Required action :: Select from the records below every line that has the word "Boil" in it.

Provided data ::
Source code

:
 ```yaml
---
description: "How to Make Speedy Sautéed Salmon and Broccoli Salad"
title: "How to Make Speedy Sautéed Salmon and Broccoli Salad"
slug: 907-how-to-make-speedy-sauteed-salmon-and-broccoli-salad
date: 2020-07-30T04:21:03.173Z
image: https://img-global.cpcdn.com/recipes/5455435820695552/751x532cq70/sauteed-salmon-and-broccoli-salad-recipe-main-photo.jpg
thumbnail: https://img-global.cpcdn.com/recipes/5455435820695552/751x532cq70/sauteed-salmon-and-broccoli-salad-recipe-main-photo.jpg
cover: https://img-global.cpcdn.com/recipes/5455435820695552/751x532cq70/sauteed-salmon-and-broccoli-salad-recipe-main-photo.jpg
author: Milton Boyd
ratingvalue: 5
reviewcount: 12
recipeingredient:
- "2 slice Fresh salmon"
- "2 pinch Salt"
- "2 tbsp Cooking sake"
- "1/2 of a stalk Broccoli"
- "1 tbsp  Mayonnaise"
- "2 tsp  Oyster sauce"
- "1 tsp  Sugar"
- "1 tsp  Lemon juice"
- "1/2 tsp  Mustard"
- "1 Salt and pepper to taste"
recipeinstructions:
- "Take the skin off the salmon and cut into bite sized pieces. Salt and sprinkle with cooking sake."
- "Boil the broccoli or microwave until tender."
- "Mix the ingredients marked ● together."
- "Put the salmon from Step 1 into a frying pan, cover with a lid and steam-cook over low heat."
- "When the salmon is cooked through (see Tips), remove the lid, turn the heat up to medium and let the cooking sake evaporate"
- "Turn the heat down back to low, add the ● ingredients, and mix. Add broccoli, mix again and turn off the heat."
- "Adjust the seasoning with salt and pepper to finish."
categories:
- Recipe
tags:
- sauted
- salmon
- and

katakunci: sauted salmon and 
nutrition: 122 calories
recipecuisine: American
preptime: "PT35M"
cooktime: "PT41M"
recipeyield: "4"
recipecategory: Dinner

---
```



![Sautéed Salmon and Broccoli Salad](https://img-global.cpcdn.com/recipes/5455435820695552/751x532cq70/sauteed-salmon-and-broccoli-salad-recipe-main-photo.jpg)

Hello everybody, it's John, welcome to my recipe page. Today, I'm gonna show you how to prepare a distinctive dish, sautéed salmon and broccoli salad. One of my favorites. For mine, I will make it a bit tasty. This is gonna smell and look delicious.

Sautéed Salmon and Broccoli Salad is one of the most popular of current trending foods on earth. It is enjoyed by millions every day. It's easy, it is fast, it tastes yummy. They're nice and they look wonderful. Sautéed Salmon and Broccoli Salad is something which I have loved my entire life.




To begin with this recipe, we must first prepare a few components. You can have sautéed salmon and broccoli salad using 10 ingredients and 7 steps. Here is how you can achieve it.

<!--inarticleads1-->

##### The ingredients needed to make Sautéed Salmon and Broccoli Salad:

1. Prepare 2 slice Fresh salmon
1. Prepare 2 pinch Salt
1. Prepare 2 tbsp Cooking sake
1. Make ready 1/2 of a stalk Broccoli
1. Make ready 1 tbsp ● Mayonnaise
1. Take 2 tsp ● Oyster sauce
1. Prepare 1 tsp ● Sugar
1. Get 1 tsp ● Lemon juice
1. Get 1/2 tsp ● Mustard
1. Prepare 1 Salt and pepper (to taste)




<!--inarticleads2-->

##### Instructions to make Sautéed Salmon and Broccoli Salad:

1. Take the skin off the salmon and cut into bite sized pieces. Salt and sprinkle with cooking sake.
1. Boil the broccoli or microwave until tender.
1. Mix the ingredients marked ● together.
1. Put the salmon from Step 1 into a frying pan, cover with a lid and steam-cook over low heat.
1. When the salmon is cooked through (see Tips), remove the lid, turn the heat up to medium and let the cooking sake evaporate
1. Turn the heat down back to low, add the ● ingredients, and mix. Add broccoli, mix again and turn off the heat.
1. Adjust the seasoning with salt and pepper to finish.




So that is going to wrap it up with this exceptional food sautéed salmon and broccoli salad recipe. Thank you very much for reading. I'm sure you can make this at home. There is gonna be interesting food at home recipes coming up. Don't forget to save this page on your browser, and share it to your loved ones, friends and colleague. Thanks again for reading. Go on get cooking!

Exercise output ::
- "Boil the broccoli or microwave until tender."
1. Boil the broccoli or microwave until tender.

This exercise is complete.